According to Pruessner et al. (2002, 2004) the forest-fire model does not behave critically on very large, i.e. physically relevant scales. Early versions go back to Henley (1989) and Drossel and Schwabl (1992). The model is defined as a cellular automaton on a grid with L^{d} cells. L is the sidelength of the grid and d is its dimension. A cell can be empty, occupied by a tree, or burning. The model of Drossel and Schwabl (1992) is defined by four rules which are executed simultaneously:

1. A burning cell turns into an empty cell
2. A tree will burn if at least one neighbor is burning
3. A tree ignites with probability f even if no neighbor is burning
4. An empty space fills with a tree with probability p

The controlling parameter of the model is p/f which gives the average number of trees planted between two lightning strikes (see Schenk et al. (1996) and Grassberger (1993)). In order to exhibit a fractal frequency-size distribution of clusters a double separation of time scales is necessary

$f \ll p \ll T_\mathrm{smax}^{-1}\,$

where T_{smax} is the burn time of the largest cluster. The scaling behavior is not simple, however (Grassberger 1993, 2002 and Pruessner et al. 2002, 2004).

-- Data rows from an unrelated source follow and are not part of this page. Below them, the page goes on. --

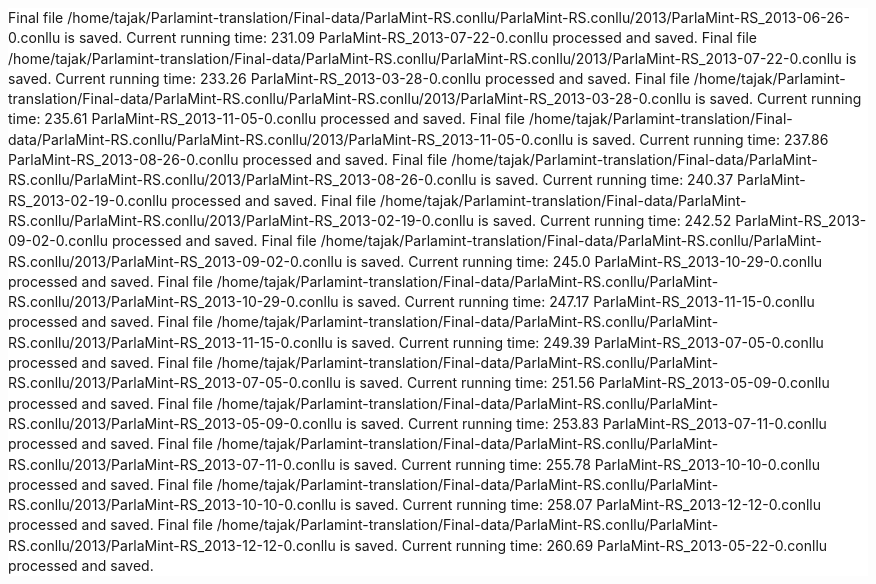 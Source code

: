 Final file /home/tajak/Parlamint-translation/Final-data/ParlaMint-RS.conllu/ParlaMint-RS.conllu/2013/ParlaMint-RS_2013-06-26-0.conllu is saved.
Current running time: 231.09
ParlaMint-RS_2013-07-22-0.conllu processed and saved.
Final file /home/tajak/Parlamint-translation/Final-data/ParlaMint-RS.conllu/ParlaMint-RS.conllu/2013/ParlaMint-RS_2013-07-22-0.conllu is saved.
Current running time: 233.26
ParlaMint-RS_2013-03-28-0.conllu processed and saved.
Final file /home/tajak/Parlamint-translation/Final-data/ParlaMint-RS.conllu/ParlaMint-RS.conllu/2013/ParlaMint-RS_2013-03-28-0.conllu is saved.
Current running time: 235.61
ParlaMint-RS_2013-11-05-0.conllu processed and saved.
Final file /home/tajak/Parlamint-translation/Final-data/ParlaMint-RS.conllu/ParlaMint-RS.conllu/2013/ParlaMint-RS_2013-11-05-0.conllu is saved.
Current running time: 237.86
ParlaMint-RS_2013-08-26-0.conllu processed and saved.
Final file /home/tajak/Parlamint-translation/Final-data/ParlaMint-RS.conllu/ParlaMint-RS.conllu/2013/ParlaMint-RS_2013-08-26-0.conllu is saved.
Current running time: 240.37
ParlaMint-RS_2013-02-19-0.conllu processed and saved.
Final file /home/tajak/Parlamint-translation/Final-data/ParlaMint-RS.conllu/ParlaMint-RS.conllu/2013/ParlaMint-RS_2013-02-19-0.conllu is saved.
Current running time: 242.52
ParlaMint-RS_2013-09-02-0.conllu processed and saved.
Final file /home/tajak/Parlamint-translation/Final-data/ParlaMint-RS.conllu/ParlaMint-RS.conllu/2013/ParlaMint-RS_2013-09-02-0.conllu is saved.
Current running time: 245.0
ParlaMint-RS_2013-10-29-0.conllu processed and saved.
Final file /home/tajak/Parlamint-translation/Final-data/ParlaMint-RS.conllu/ParlaMint-RS.conllu/2013/ParlaMint-RS_2013-10-29-0.conllu is saved.
Current running time: 247.17
ParlaMint-RS_2013-11-15-0.conllu processed and saved.
Final file /home/tajak/Parlamint-translation/Final-data/ParlaMint-RS.conllu/ParlaMint-RS.conllu/2013/ParlaMint-RS_2013-11-15-0.conllu is saved.
Current running time: 249.39
ParlaMint-RS_2013-07-05-0.conllu processed and saved.
Final file /home/tajak/Parlamint-translation/Final-data/ParlaMint-RS.conllu/ParlaMint-RS.conllu/2013/ParlaMint-RS_2013-07-05-0.conllu is saved.
Current running time: 251.56
ParlaMint-RS_2013-05-09-0.conllu processed and saved.
Final file /home/tajak/Parlamint-translation/Final-data/ParlaMint-RS.conllu/ParlaMint-RS.conllu/2013/ParlaMint-RS_2013-05-09-0.conllu is saved.
Current running time: 253.83
ParlaMint-RS_2013-07-11-0.conllu processed and saved.
Final file /home/tajak/Parlamint-translation/Final-data/ParlaMint-RS.conllu/ParlaMint-RS.conllu/2013/ParlaMint-RS_2013-07-11-0.conllu is saved.
Current running time: 255.78
ParlaMint-RS_2013-10-10-0.conllu processed and saved.
Final file /home/tajak/Parlamint-translation/Final-data/ParlaMint-RS.conllu/ParlaMint-RS.conllu/2013/ParlaMint-RS_2013-10-10-0.conllu is saved.
Current running time: 258.07
ParlaMint-RS_2013-12-12-0.conllu processed and saved.
Final file /home/tajak/Parlamint-translation/Final-data/ParlaMint-RS.conllu/ParlaMint-RS.conllu/2013/ParlaMint-RS_2013-12-12-0.conllu is saved.
Current running time: 260.69
ParlaMint-RS_2013-05-22-0.conllu processed and saved.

A cluster is defined as a coherent set of cells, all of which have the same state. Cells are coherent if they can reach each other via nearest neighbor relations. In most cases, the von Neumann neighborhood (four adjacent cells) is considered.

The first condition $f\ll p$ allows large structures to develop, while the second condition $p\ll T_\mathrm{smax}^{-1}$ keeps trees from popping up alongside a cluster while burning.

In landscape ecology, the forest fire model is used to illustrate the role of the fuel mosaic in the wildfire regime. The importance of the fuel mosaic on wildfire spread is debated. Parsimonious models such as the forest fire model can help to explore the role of the fuel mosaic and its limitations in explaining observed patterns.